What you have to do: Nothing but the lines from the one containing "Wir schätzen nun die Kommunalitäten mittels" through the one containing "Nützlichkeit & 0.25", both included, should be given again, each exactly as written below.

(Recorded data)
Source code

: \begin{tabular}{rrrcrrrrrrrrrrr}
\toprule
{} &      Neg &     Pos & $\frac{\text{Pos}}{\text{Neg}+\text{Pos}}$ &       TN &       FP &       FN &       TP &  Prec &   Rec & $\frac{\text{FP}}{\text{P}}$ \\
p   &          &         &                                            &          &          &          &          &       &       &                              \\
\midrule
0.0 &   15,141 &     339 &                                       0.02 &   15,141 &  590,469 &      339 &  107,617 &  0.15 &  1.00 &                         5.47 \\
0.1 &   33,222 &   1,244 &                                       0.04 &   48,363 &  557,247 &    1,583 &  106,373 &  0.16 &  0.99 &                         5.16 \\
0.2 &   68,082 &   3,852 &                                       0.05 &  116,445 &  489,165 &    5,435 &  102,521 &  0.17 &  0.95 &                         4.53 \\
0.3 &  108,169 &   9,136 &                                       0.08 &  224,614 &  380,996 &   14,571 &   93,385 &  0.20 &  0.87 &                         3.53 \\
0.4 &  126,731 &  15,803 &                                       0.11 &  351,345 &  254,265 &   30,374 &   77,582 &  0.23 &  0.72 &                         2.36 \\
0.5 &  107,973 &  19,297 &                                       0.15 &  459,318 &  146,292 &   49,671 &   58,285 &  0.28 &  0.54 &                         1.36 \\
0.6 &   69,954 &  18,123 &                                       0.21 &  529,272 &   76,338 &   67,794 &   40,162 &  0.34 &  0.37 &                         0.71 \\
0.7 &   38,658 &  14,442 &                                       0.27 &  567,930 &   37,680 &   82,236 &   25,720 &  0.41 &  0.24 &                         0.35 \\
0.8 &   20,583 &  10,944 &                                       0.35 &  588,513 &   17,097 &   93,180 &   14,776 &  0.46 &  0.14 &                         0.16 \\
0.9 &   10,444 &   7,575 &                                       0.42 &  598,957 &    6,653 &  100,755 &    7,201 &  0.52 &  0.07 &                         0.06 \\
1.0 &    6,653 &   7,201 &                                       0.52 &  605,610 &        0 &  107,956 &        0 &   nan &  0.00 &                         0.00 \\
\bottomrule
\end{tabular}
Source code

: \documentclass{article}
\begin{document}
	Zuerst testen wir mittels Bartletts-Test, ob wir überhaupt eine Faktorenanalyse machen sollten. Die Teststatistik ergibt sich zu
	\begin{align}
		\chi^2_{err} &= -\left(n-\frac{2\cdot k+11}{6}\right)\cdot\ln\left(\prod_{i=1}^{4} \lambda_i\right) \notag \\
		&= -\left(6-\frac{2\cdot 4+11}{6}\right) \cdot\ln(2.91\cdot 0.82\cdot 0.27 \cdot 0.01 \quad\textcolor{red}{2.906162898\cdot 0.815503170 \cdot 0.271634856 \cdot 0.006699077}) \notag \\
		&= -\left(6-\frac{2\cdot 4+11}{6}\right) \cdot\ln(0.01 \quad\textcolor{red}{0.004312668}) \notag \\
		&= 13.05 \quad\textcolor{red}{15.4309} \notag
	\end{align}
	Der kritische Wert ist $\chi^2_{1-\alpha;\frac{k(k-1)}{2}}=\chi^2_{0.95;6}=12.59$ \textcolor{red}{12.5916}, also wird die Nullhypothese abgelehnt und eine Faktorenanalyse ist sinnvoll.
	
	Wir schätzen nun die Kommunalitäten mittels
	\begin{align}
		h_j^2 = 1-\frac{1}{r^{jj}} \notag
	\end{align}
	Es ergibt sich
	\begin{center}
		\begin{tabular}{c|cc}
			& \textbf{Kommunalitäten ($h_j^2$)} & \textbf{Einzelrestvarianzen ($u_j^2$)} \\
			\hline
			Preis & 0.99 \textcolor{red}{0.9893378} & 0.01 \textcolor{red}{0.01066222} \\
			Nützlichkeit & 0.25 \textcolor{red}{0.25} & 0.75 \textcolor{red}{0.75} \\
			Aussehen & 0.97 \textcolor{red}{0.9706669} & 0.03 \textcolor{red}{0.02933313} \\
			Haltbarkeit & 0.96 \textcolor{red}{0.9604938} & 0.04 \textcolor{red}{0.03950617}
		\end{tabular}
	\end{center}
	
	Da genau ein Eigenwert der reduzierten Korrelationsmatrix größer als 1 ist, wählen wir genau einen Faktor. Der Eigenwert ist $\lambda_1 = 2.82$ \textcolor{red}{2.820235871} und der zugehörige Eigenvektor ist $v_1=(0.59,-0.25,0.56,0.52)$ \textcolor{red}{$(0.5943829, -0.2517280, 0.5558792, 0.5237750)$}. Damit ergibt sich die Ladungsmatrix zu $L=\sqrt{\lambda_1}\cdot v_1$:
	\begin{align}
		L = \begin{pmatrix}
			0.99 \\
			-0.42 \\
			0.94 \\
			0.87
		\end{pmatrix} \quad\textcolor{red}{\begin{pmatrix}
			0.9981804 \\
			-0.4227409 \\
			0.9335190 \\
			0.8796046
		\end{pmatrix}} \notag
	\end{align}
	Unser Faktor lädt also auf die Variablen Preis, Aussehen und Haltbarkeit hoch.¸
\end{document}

Answer below:
	Wir schätzen nun die Kommunalitäten mittels
	\begin{align}
		h_j^2 = 1-\frac{1}{r^{jj}} \notag
	\end{align}
	Es ergibt sich
	\begin{center}
		\begin{tabular}{c|cc}
			& \textbf{Kommunalitäten ($h_j^2$)} & \textbf{Einzelrestvarianzen ($u_j^2$)} \\
			\hline
			Preis & 0.99 \textcolor{red}{0.9893378} & 0.01 \textcolor{red}{0.01066222} \\
			Nützlichkeit & 0.25 \textcolor{red}{0.25} & 0.75 \textcolor{red}{0.75} \\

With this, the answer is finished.